O BOPE criou o saco. Mas o Manhunt não o discrimina
Bully trata da violência nas escolas. Violência que eu presenciei e tenho certeza que muitos presenciaram em suas vidas escolares. Mas por que o jogo é criticado por ser violento sendo que isso acontece em todas as escolas do pais todos os dias letivos? Porque ele expõe essa violência para pessoas que acham que o mundo é lindo, que não existem problemas e que gostam de ficar em casa sem fazer nada para melhorar a sociedade. Quando você mostra o problema, ou força a pessoa a participar de alguma forma para que ela reflita sobre a realidade ela se assusta. Então ela se defende afirmando que a violência é sem sentido e pode influenciar as crianças. O grande detalhe sobre Bully é que o jogo é protagonizado por adolescentes, retratando uma realidade cotidiana para esses estudantes que sofrem ou praticam bully. Eu posso falar porque eu me formei no Ensino Médio no final de 2005, e o jogo foi lançado em 2006. Então minha geração não foi exposta ao jogo antes de praticar bullying.

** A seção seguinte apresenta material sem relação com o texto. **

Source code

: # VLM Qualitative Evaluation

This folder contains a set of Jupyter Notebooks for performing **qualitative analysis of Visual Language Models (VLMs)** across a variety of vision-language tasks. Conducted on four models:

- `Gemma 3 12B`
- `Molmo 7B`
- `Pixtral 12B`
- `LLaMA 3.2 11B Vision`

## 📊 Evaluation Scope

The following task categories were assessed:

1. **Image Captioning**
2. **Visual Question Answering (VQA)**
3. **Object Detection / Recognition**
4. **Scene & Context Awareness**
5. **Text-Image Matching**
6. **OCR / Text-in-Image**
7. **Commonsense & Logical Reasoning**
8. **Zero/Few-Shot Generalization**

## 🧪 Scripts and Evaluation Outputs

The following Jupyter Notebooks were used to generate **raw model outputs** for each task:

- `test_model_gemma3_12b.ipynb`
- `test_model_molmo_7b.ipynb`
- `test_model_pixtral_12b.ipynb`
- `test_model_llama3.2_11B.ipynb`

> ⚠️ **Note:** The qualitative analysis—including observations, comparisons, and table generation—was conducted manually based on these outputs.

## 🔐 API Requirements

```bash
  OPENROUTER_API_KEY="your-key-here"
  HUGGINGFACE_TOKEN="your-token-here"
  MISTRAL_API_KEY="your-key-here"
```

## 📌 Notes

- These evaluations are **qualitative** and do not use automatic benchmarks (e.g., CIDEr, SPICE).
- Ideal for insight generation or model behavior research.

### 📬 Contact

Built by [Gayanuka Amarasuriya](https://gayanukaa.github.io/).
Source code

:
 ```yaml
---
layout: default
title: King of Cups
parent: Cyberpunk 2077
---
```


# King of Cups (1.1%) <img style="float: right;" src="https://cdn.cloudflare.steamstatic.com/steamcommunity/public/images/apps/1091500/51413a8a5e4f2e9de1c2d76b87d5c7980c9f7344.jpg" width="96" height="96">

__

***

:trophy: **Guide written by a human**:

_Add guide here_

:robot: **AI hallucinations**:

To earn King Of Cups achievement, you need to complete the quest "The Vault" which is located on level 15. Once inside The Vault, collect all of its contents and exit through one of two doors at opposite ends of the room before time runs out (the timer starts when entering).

As aulas de luta Greco-Romana são as horas mais pacatas na Academia Bullworth
E então chegamos ao GTA. A franquia mais conhecida da Rockstar. GTA IV foi um dos jogos mais caros a ser produzido na história, e ele por si só não foi muito criticado. Mas no início a franquia foi polemizada pela possibilidade de matar pedestres ou qualquer pessoa. Mas quem assiste noticiários por cinco minutos sabe que os criminosos farão o necessário para obter o quê eles querem. Seja dinheiro, respeito, reputação. Inclusive matar pessoas. E duas faces importantíssimas dos personagens do GTA, principalmente os mais elaborados a partir de GTA III, é que eles não se envolvem com tráfico de drogas e que todos tem missões pessoais que para eles justificam as ações violentas. Nico Bellic, protagonista de GTA IV, está tentando recomeçar a vida após lutar na guerra de seu pais e sacanear alguém poderoso demais no emprego anterior. Ele volta a cometer crimes para salvar a pele do primo, que mentiu sobre toda a situação financeira. A maioria das pessoas não sairia matando por causa disso, mas isso traz uma nova dimensão para os personagens. Eles não são simplesmente malignos, esses protagonistas tem motivações, algumas vezes família, outras vezes vingança, mas nenhum é uma maquina completamente vazia de matar. Não estou dizendo que isso justifica as ações deles, mas se você ver como uma crítica a como as pessoas reagem quando são pressionadas ou quando algo que elas valorizam é ameaçado é bem válido o ponto de vista.

Nada como um calmo passeio pelas ruas de Liberty City.

Finalmente acredito que a Rockstar, mesmo que inconscientemente, trouxe um ponto de vista diferente do usual para a violência. Ela ao invés de se esconder por traz de temas leves e descontraídos aos seus jogos tenta trazer parte da violência que pessoas vivem todos os dias para que as pessoas vejam e de certa forma entendam o quê acontece nessas vidas. Esse tipo de análise é essencial para promover os games como forma de aprimoramento filosófico do ser humano, da mesma forma que filmes, pinturas e musica fazem, em alguns casos, a milhares de anos.